The remaining two of five of mutants displayed processing and sorting behaviors indistinguishable from the wild-type protein (d'Addio et al., 2000). Significantly, most of these mutations are located within or close to the putative second and third cytosolic loops of OA1, two regions that in canonical GPCRs are known to play a critical role in G protein-coupling (Bourne, 1997). Thus, it is conceivable that these mutations interfere with the functional activity of OA1. Similar results were obtained by introducing 13 missense mutations within the GFP-tagged mouse protein, given that the majority of mutated amino acids are conserved in the mouse (Figure 1 and Table 1) (Shen et al., 2001b). In this case, some mutations causing ER retention of the human OA1 induced a mixed ER-lysosomal distribution when inserted in the mouse Oa1 (Table 1), suggesting a delayed exit from the ER. The only relevant discrepancy between the human and mouse studies regards the W133R mutation, which determines ER retention of the human protein, but normal lysosomal sorting of its mouse counterpart (Table 1). Despite the high homology between the human and mouse proteins, it is possible that some mutations exert their complete effect only on the human background. Alternatively, the GFP tag might modify the consequences of some mutations, even though the sorting behavior of Oa1-GFP appears identical to the wild-type protein when expressed in melanocytes (Samaraweera et al., 2001).

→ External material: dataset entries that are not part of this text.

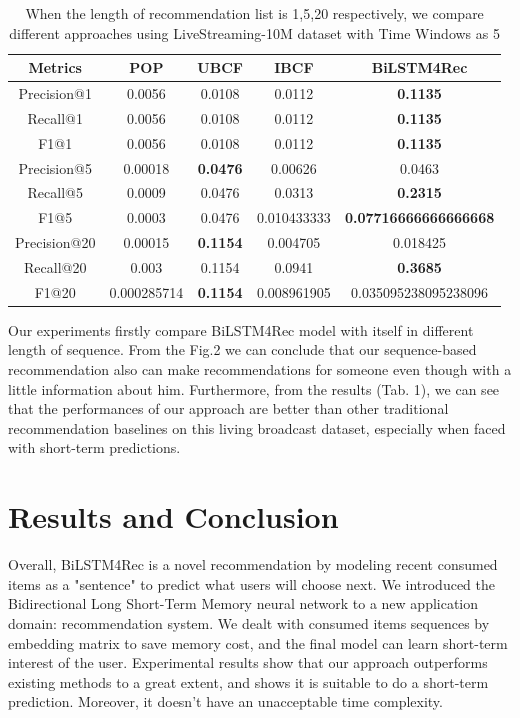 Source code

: \documentclass[runningheads]{llncs}
\begin{document}
\begin{table}[htbp]
\begin{center}
\begin{tabular}{|c|c|c|c|c|}
\hline

\textbf{Metrics} & \textbf{POP}& \textbf{UBCF}& \textbf{IBCF}& \textbf{BiLSTM4Rec} \\
\hline
Precision@1& 0.0056& 0.0108 & 0.0112 & \textbf{0.1135} \\
\hline
Recall@1& 0.0056& 0.0108 & 0.0112 & \textbf{0.1135}\\
\hline
F1@1& 0.0056& 0.0108 & 0.0112 & \textbf{0.1135}\\
\hline
Precision@5& 0.00018& \textbf{0.0476} & 0.00626 & 0.0463\\
\hline
Recall@5& 0.0009& 0.0476 & 0.0313 & \textbf{0.2315}\\
\hline
F1@5& 0.0003& 0.0476 & 0.010433333 & \textbf{0.07716666666666668}\\
\hline
Precision@20& 0.00015& \textbf{0.1154} & 0.004705 & 0.018425\\
\hline
Recall@20& 0.003& 0.1154 & 0.0941 & \textbf{0.3685}\\
\hline
F1@20& 0.000285714& \textbf{0.1154} & 0.008961905 & 0.035095238095238096\\
\hline
\end{tabular}
\label{tab1}
\end{center}
\caption{When the length of recommendation list is 1,5,20 respectively, we compare different approaches using LiveStreaming-10M dataset with Time Windows as 5}
\end{table}
Our experiments firstly compare BiLSTM4Rec model with itself in different length of sequence. From the Fig.2 we can conclude that our sequence-based recommendation also can make recommendations for someone even though with a little information about him. Furthermore, from the results (Tab. 1), we can see that the performances of our approach are better than other traditional recommendation baselines on this living broadcast dataset, especially when faced with short-term predictions.

\section{Results and Conclusion}

Overall, BiLSTM4Rec is a novel recommendation by modeling recent consumed items as a "sentence" to predict what users will choose next. We introduced the Bidirectional Long Short-Term Memory neural network to a new application domain: recommendation system. We dealt with consumed items sequences by embedding matrix to save memory cost, and the final model can learn short-term interest of the user. Experimental results show that our approach outperforms existing methods to a great extent, and shows it is suitable to do a short-term prediction. Moreover, it doesn't have an unacceptable time complexity.
\end{document}
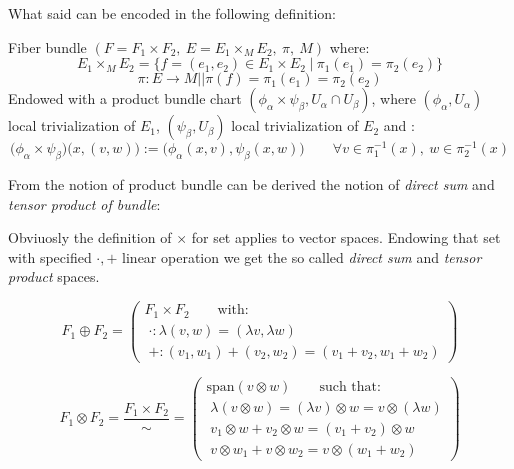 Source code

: \documentclass[a4paper,12pt]{scrartcl}    %
\begin{document}
What said can be encoded in the following definition:
\begin{definition}
Fiber bundle $( F= F_1 \times F_2 ,\: E = E_1 \times_M E_2, \: \pi ,\: M ) $ where:
$$ E_1 \times_M E_2 = \big\{ f = (e_1, e_2) \in E_1 \times E_2 \; \vert \: \pi_1(e_1) = \pi_2 (e_2) \big\}$$
$$ \pi : E \rightarrow M \vert \vert \pi (f) = \pi_1(e_1) = \pi_2(e_2)  $$
Endowed with a product bundle chart $( \phi_\alpha \times \psi_\beta , U_\alpha \cap U_\beta )$, where $(\phi_\alpha, U_\alpha)$ local trivialization of $E_1$, $(\psi_\beta, U_\beta)$ local trivialization of $E_2$ and :
\begin{displaymath}
\big(\phi_\alpha \times \psi_\beta \big) \big( x, (v,w) \big) := \big( \phi_\alpha (x,v) , \psi_{\beta}(x,w) \big) \qquad \forall v \in \pi_1^{-1}(x) ,\: w \in \pi_2^{-1}(x)
\end{displaymath}
\end{definition}

From the notion of product bundle can be derived the notion of \emph{direct sum} and \emph{tensor product of bundle}:

\begin{observation}
	Obviuosly the definition of $\times$ for set applies to vector spaces.
	Endowing that set with specified $\cdot, +$ linear operation we get the so called \emph{direct sum} and 		\emph{tensor product} spaces.

\begin{displaymath}
F_1 \oplus F_2 =\left(
                \begin{array}{ll}
                  F_1 \times F_2  \qquad \textrm{with:}\\
				  \; \cdot : \lambda (v,w) = (\lambda v , \lambda w )\\
				  \; + : (v_1,w_1) + (v_2,w_2) = ( v_1 + v_2 , w_1 + w_2)
                \end{array}
                \right)
\end{displaymath}

\begin{displaymath}
F_1 \otimes F_2 =\frac{F_1 \times F_2}{\sim} =\left( 
                \begin{array}{ll}
                  \textrm{span}( v\otimes w) \qquad \textrm{such that:}\\
				  \; \lambda (v \otimes w) = (\lambda v) \otimes w = v \otimes (\lambda w )\\
				  \; v_1 \otimes w + v_2 \otimes w = ( v_1 + v_2 ) \otimes w \\
				  \; v \otimes w_1 + v \otimes w_2 = v \otimes (w_1 + w_2)
                \end{array}
                \right)
\end{displaymath}
\end{observation}
\end{document}
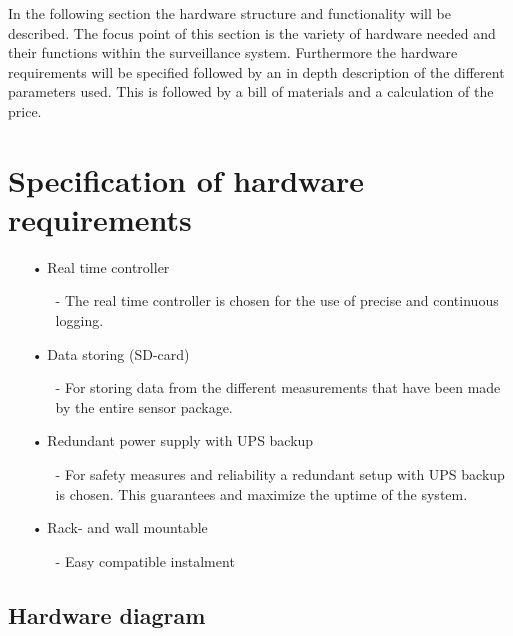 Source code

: In the following section the hardware structure and functionality will be described. The focus point of this section is the variety of hardware needed and their functions within the surveillance system. Furthermore the hardware requirements will be specified followed by an in depth description of the different parameters used. This is followed by a bill of materials and a calculation of the price.
\section{Specification of hardware requirements}
\begin{enumerate}
	\item[•]Real time controller
	\begin{enumerate}
		\item[-]The real time controller is chosen for the use of precise and continuous logging.
	\end{enumerate}
	\item[•]Data storing (SD-card)
	\begin{enumerate}
		\item[-]For storing data from the different measurements that have been made by the entire sensor package.
	\end{enumerate}
	\item[•]Redundant power supply with UPS backup
	\begin{enumerate}
		\item[-]For safety measures and reliability a redundant setup with UPS backup is chosen. This guarantees and maximize the uptime of the system.
	\end{enumerate}
	\item[•]Rack- and wall mountable
	\begin{enumerate}
		\item[-]Easy compatible instalment
	\end{enumerate}
\end{enumerate}
\subsection{Hardware diagram}
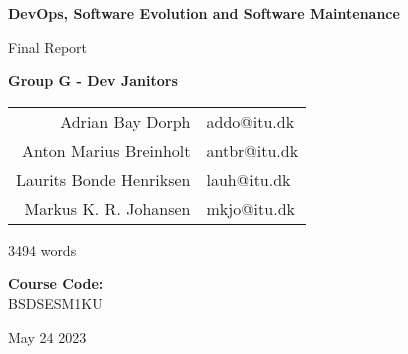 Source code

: 
\begin{titlepage}
    \begin{center}
       \vspace*{0.5cm}

        \huge
        \textbf{DevOps, Software Evolution and Software Maintenance}

        \vspace{0.5cm}
        \Large
        Final Report
            
        \vspace{1.5cm}

        \large
        \textbf{Group G - Dev Janitors} \\
        \vspace{0.25cm}
        \begin{tabular}{r l}
            Adrian Bay Dorph & addo@itu.dk        \\
            Anton Marius Breinholt & antbr@itu.dk        \\
            Laurits Bonde Henriksen & lauh@itu.dk \\
            Markus K. R. Johansen & mkjo@itu.dk   \\
        \end{tabular}

        \vspace{0.5cm}
        3494 words
        
        \vspace{5cm}
        \large
        \textbf{Course Code:}\\
        BSDSESM1KU
        
        \vfill

        

        \vspace{0.8cm}
        May 24 2023
    \end{center}
\end{titlepage}
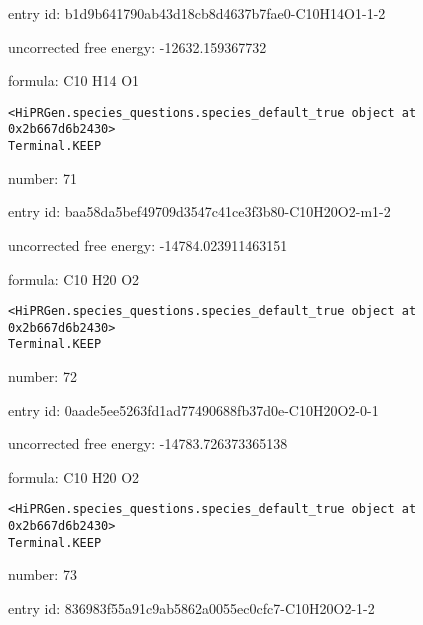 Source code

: \documentclass{article}
\begin{document}
entry id: b1d9b641790ab43d18cb8d4637b7fae0-C10H14O1-1-2



uncorrected free energy: -12632.159367732



formula: C10 H14 O1


\vspace{1cm}
\begin{verbatim}
<HiPRGen.species_questions.species_default_true object at 0x2b667d6b2430>
Terminal.KEEP
\end{verbatim}


number: 71



entry id: baa58da5bef49709d3547c41ce3f3b80-C10H20O2-m1-2



uncorrected free energy: -14784.023911463151



formula: C10 H20 O2


\vspace{1cm}
\begin{verbatim}
<HiPRGen.species_questions.species_default_true object at 0x2b667d6b2430>
Terminal.KEEP
\end{verbatim}


number: 72



entry id: 0aade5ee5263fd1ad77490688fb37d0e-C10H20O2-0-1



uncorrected free energy: -14783.726373365138



formula: C10 H20 O2


\vspace{1cm}
\begin{verbatim}
<HiPRGen.species_questions.species_default_true object at 0x2b667d6b2430>
Terminal.KEEP
\end{verbatim}


number: 73



entry id: 836983f55a91c9ab5862a0055ec0cfc7-C10H20O2-1-2
\end{document}
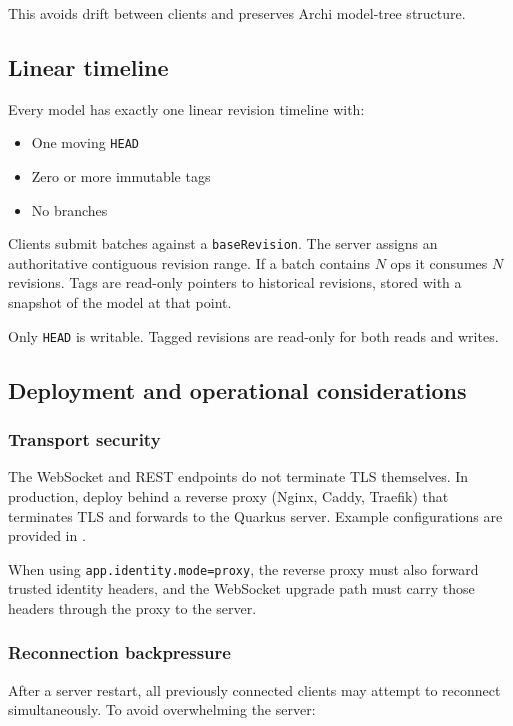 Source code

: This avoids drift between clients and preserves Archi model-tree structure.

\subsection{Linear timeline}

Every model has exactly one linear revision timeline with:

\begin{itemize}
\item One moving \texttt{HEAD}
\item Zero or more immutable tags
\item No branches
\end{itemize}

Clients submit batches against a \texttt{baseRevision}. The server assigns an
authoritative contiguous revision range. If a batch contains \(N\) ops it
consumes \(N\) revisions. Tags are read-only pointers to historical revisions,
stored with a snapshot of the model at that point.

Only \texttt{HEAD} is writable. Tagged revisions are read-only for both reads
and writes.

\subsection{Deployment and operational considerations}

\subsubsection{Transport security}

The WebSocket and REST endpoints do not terminate TLS themselves. In production,
deploy behind a reverse proxy (Nginx, Caddy, Traefik) that terminates TLS and
forwards to the Quarkus server. Example configurations are provided in
.

When using \texttt{app.identity.mode=proxy}, the reverse proxy must also
forward trusted identity headers, and the WebSocket upgrade path must carry
those headers through the proxy to the server.

\subsubsection{Reconnection backpressure}

After a server restart, all previously connected clients may attempt to
reconnect simultaneously. To avoid overwhelming the server:

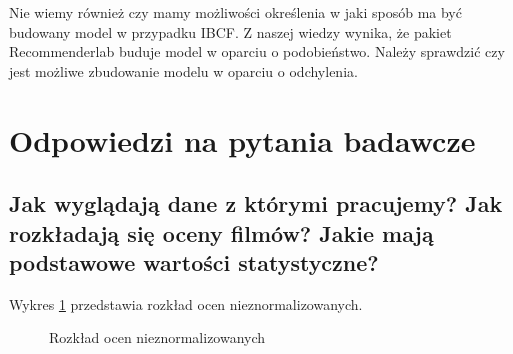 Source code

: \documentclass[12pt, a4paper]{article}
\begin{document}
Nie wiemy również czy mamy możliwości określenia w jaki sposób ma być budowany model w przypadku IBCF. Z naszej wiedzy wynika, że pakiet Recommenderlab buduje model w oparciu o podobieństwo. Należy sprawdzić czy jest możliwe zbudowanie modelu w oparciu o odchylenia.

\section{Odpowiedzi na pytania badawcze}

\subsection{Jak wyglądają dane z którymi pracujemy? Jak rozkładają się oceny filmów? Jakie mają podstawowe wartości statystyczne?}
Wykres \ref{fig:histogram-ocen-nieznorm} przedstawia rozkład ocen nieznormalizowanych. 

\begin{figure}[H]
  \begin{center}
  \end{center}
  \caption{Rozkład ocen nieznormalizowanych}
  \label{fig:histogram-ocen-nieznorm}
\end{figure}
\end{document}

Function of OA1: activation mechanism and downstream pathway

The exclusive intracellular localization of OA1 and its accumulation into specialized organelles such as the melanosomes are unprecedented among GPCRs and suggest that OA1 might transduce information from the organelle lumen to the cytosol to regulate proper melanosome biogenesis. OA1 could function as a ‘sensor’ of melanosome maturation and inhibit organelle overgrowth, triggering a signal transduction cascade through activation of heterotrimeric G proteins on the cytoplasmic side of the melanosomal membrane (Figure 2) (Schiaffino et al., 1999). Consistent with this idea, the G protein subunits Gαi and Gβ were found associated to melanosomes by double immunofluorescence staining with melanosomal markers and to co-localize with OA1 by double immunogold analysis (Schiaffino et al., 1999). Based on the predicted membrane topology of OA1 (see above), its ligand should come from the melanosomal lumen and might be represented by melanin itself or by melanin precursors and intermediate products. Alternatively, OA1 might be activated by less conventional mechanisms, such as organelle enlargement, which in the absence of OA1 signaling could lead to macromelanosome formation. Finally, we cannot exclude that OA1 behaves as a constitutively active receptor and, therefore, that its ligand actually acts as an inverse agonist or inhibitor.

Figure 2.

A working hypothesis on the function of OA1. Once activated by an intramelanosomal ligand, OA1 could trigger a signal transduction cascade through activation of heterotrimeric Gi proteins on the cytoplasmic side of the organelle membrane. OA1 signaling might control processes implicated in melanosome biogenesis, including melanosomal protein activity, vesicle traffic toward the melanosomes, melanosome transport.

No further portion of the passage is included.